Fernando Rodriguez <frodriguez.develo...@outlook.com> writes:

> On Friday, September 04, 2015 9:50:43 PM lee wrote:
>> Mick <michaelkintz...@gmail.com> writes:
>> 
>> > On Friday 04 Sep 2015 08:54:19 Peter Weilbacher wrote:
>> >
>> >> Are you sure that diving right into about:config is the best way? In
>> >> SeaMonkey, take a look under Preferences -> Privacy & Security ->
>> >> Certificates. Under "Manage Certificates..." you can import your own
>> >> certificates which I think is the right way to proceed (although I
>> >> haven't tried that in a while). In the same dialog, you can also
>> >> manually add exceptions before you even go to the server.
>> >> Firefox and Thunderbird have similar dialogs.
>> >> 
>> >>    Peter.
>> >
>> > I agree with Peter, it is best you don't disable what is after all a 
> security 
>> > warning mechanism.  
>> >
>> > In Firefox you are not able to add an exception if you use a Private 
> window 
>> > (Ctrl+Shift+P).  Otherwise you should be able to.  Alternatively, have you 
>> > tried adding an exception to the server certificate manually as suggested 
> by 
>> > Peter?
>> >
>> > You can:
>> >
>> > Add your self-signed server certificate in your Server certificates 
> seamonkey 
>> > tab.  Updating the seamonkey version ought to retain any certificates you 
> have 
>> > uploaded there.  You can also set an exception in the Server's tab.  If 
> you do 
>> > not have the server certificate already on your filesystem, you can obtain 
> it 
>> > with:
>> >
>> >  openssl s_client -connect www.google.com:443 -showcerts
>> >
>> > (replace www.google.com with your server of course).  
>> >
>> > Or, you can try adding it in the RootCA tab and edit its trust there.
>> 
>> It doesn't work.  I've imported the certificate now at home, and no
>> matter what trust I set or whatever I do, I cannot connect, and I cannot
>> add an exception.
>
> Did you tried under both "My Certificates"

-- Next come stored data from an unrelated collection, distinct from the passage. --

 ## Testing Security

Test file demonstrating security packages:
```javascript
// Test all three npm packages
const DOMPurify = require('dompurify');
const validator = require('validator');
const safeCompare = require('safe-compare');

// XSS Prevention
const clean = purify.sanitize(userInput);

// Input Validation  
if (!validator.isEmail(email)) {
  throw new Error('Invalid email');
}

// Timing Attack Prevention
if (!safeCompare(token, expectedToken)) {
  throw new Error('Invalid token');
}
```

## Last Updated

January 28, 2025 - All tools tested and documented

There's no tab labled "My Certifiactes".  There's "Your Certificates"
(which would be "mine", I guess), described as ones from organizations
that describe me (of which there are none but myself, if it comes to
that).

When I try to import the certificate I obtained with openssl as above on
that tab, it says that the certificate cannot be installed because I "do
not own the private key which was created when the certificate was
requested" --- whatever that means.

> and "Authorities" tags (or whatever 
> they're called on your version. For the Authorities/RootCA one you'll want to 
> install your CA public cert that *should* allow all certificates that you 
> issue 
> to work.

I can import it there and it makes no difference.  With the certificate
installed under "Authorities", I'm still being asked to add an exception
when I try to connect, and the buttons to add an exception are still
disabled.

> Under "My Certificates" you want the site certificate.

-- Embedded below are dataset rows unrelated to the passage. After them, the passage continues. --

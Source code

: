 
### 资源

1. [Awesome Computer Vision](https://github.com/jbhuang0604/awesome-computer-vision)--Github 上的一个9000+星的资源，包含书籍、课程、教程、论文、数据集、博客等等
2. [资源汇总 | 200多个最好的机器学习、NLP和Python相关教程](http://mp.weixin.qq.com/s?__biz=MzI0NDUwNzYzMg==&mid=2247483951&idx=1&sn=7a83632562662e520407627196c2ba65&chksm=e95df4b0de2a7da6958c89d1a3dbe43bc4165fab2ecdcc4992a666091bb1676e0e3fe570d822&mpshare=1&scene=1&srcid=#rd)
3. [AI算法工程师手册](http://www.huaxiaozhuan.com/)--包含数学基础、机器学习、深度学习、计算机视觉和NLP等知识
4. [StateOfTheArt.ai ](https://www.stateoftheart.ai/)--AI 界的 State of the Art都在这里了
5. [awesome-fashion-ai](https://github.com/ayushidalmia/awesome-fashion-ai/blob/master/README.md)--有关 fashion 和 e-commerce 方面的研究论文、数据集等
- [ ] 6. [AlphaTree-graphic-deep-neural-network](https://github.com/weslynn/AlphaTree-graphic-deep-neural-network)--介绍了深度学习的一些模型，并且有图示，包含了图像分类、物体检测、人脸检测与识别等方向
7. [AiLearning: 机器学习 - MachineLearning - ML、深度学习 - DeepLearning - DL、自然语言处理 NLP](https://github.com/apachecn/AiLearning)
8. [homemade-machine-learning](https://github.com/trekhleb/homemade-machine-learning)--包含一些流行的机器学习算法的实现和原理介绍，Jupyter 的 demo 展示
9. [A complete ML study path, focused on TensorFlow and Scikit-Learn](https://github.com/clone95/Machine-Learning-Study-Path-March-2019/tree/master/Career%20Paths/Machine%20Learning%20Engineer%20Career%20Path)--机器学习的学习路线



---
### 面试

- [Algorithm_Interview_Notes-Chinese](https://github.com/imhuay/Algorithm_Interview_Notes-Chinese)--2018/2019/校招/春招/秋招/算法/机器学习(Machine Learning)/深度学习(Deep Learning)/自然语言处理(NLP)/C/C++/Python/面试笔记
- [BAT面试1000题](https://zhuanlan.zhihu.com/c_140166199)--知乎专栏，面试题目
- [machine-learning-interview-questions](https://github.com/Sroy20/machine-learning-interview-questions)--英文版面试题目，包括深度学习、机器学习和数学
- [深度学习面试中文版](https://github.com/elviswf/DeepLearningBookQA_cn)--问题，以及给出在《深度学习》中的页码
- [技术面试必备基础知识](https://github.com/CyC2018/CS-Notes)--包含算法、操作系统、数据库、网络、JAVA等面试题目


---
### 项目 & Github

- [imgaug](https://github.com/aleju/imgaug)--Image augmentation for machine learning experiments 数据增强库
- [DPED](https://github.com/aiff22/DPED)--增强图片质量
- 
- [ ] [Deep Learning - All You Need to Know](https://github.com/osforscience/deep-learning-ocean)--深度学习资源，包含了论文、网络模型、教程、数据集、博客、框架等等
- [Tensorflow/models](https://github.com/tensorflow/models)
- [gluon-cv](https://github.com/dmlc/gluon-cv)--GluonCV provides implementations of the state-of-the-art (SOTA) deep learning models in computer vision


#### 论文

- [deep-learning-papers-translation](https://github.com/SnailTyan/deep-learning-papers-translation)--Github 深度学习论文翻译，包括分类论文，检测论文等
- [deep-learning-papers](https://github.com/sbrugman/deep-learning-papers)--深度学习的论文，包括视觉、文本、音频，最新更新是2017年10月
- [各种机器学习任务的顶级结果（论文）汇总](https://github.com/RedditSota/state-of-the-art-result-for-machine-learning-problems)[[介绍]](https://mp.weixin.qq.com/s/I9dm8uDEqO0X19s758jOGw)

I don't understand: What is a site certificate?  I don't have any other
than I can download with openssl as described above.  The usual
procedure is to add an exception through the dialog that pops up for
that purpose, and that's all there is to it.  The problem is that it
doesn't let me add an exception.

Generally, an organization which provides email services to me is hardly
an organization that would manufacture a certificate that describes me
specifically in order to provide the service.  (I'm trying to connect to
the IMAP server via SSL/TLS on port 993.)

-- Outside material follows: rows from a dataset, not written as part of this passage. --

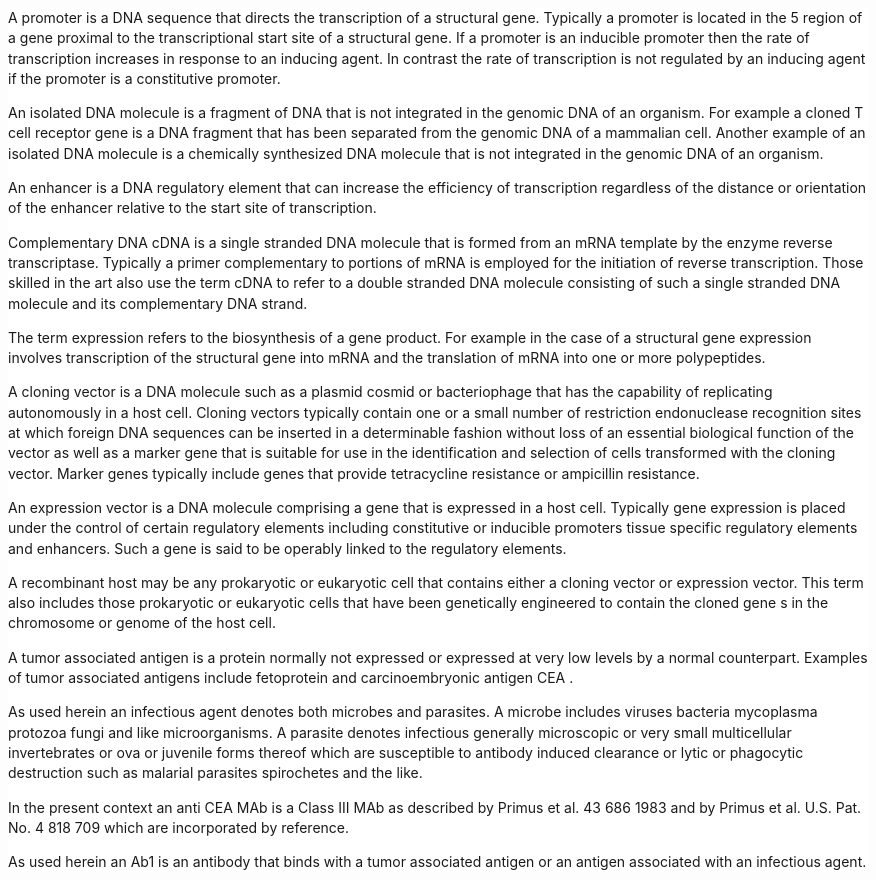 A promoter is a DNA sequence that directs the transcription of a structural gene. Typically a promoter is located in the 5 region of a gene proximal to the transcriptional start site of a structural gene. If a promoter is an inducible promoter then the rate of transcription increases in response to an inducing agent. In contrast the rate of transcription is not regulated by an inducing agent if the promoter is a constitutive promoter.

An isolated DNA molecule is a fragment of DNA that is not integrated in the genomic DNA of an organism. For example a cloned T cell receptor gene is a DNA fragment that has been separated from the genomic DNA of a mammalian cell. Another example of an isolated DNA molecule is a chemically synthesized DNA molecule that is not integrated in the genomic DNA of an organism.

An enhancer is a DNA regulatory element that can increase the efficiency of transcription regardless of the distance or orientation of the enhancer relative to the start site of transcription.

Complementary DNA cDNA is a single stranded DNA molecule that is formed from an mRNA template by the enzyme reverse transcriptase. Typically a primer complementary to portions of mRNA is employed for the initiation of reverse transcription. Those skilled in the art also use the term cDNA to refer to a double stranded DNA molecule consisting of such a single stranded DNA molecule and its complementary DNA strand.

The term expression refers to the biosynthesis of a gene product. For example in the case of a structural gene expression involves transcription of the structural gene into mRNA and the translation of mRNA into one or more polypeptides.

A cloning vector is a DNA molecule such as a plasmid cosmid or bacteriophage that has the capability of replicating autonomously in a host cell. Cloning vectors typically contain one or a small number of restriction endonuclease recognition sites at which foreign DNA sequences can be inserted in a determinable fashion without loss of an essential biological function of the vector as well as a marker gene that is suitable for use in the identification and selection of cells transformed with the cloning vector. Marker genes typically include genes that provide tetracycline resistance or ampicillin resistance.

An expression vector is a DNA molecule comprising a gene that is expressed in a host cell. Typically gene expression is placed under the control of certain regulatory elements including constitutive or inducible promoters tissue specific regulatory elements and enhancers. Such a gene is said to be operably linked to the regulatory elements.

A recombinant host may be any prokaryotic or eukaryotic cell that contains either a cloning vector or expression vector. This term also includes those prokaryotic or eukaryotic cells that have been genetically engineered to contain the cloned gene s in the chromosome or genome of the host cell.

A tumor associated antigen is a protein normally not expressed or expressed at very low levels by a normal counterpart. Examples of tumor associated antigens include fetoprotein and carcinoembryonic antigen CEA .

As used herein an infectious agent denotes both microbes and parasites. A microbe includes viruses bacteria mycoplasma protozoa fungi and like microorganisms. A parasite denotes infectious generally microscopic or very small multicellular invertebrates or ova or juvenile forms thereof which are susceptible to antibody induced clearance or lytic or phagocytic destruction such as malarial parasites spirochetes and the like.

In the present context an anti CEA MAb is a Class III MAb as described by Primus et al. 43 686 1983 and by Primus et al. U.S. Pat. No. 4 818 709 which are incorporated by reference.

As used herein an Ab1 is an antibody that binds with a tumor associated antigen or an antigen associated with an infectious agent.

In this case, I happen to have full physical access to the server and
thus to the certificate stored on it.  This is not the case for, let's
say, an employee checking his work-email from home whom I might give the
login-data on the phone and instruct to add an exception when the dialog
to do so pops up when they are trying to connect.

When I connect to that same IMAP server with "mutt -f
imaps://example.com', mutt asks me whether I want to reject the
certificate or accept it once or always.  So I say once or always and
can log in.  It's as simple as that, no site certificate or anything but
my username and password are needed.

What is the problem with seamonkey and its relatives?

> As for not being able to add exceptions, are you using the same version that 
> is known to work for Dale?

He said he's using 2.33.1-r1.  'eix seamonkey' here shows

www-client/seamonkey
Installed versions:  2.33.1-r1

so I'm using the same.

> I think this was a change that firefox tried to push and then reverted.

If it was, it was, to put it nicely, an extremely bad idea.  Is there a
more recent version of seamonkey that works again?

I can (have to) do with seamonkey 2.30 at work and mutt at home.  This
isn't a long-term solution because it forbids updating the web browser
and email clients for everyone at work ever since.

Is this a bug of seamonkey?  I could make a bug report in that case.


-- 
Again we must be afraid of speaking of daemons for fear that daemons
might swallow us.  Finally, this fear has become reasonable.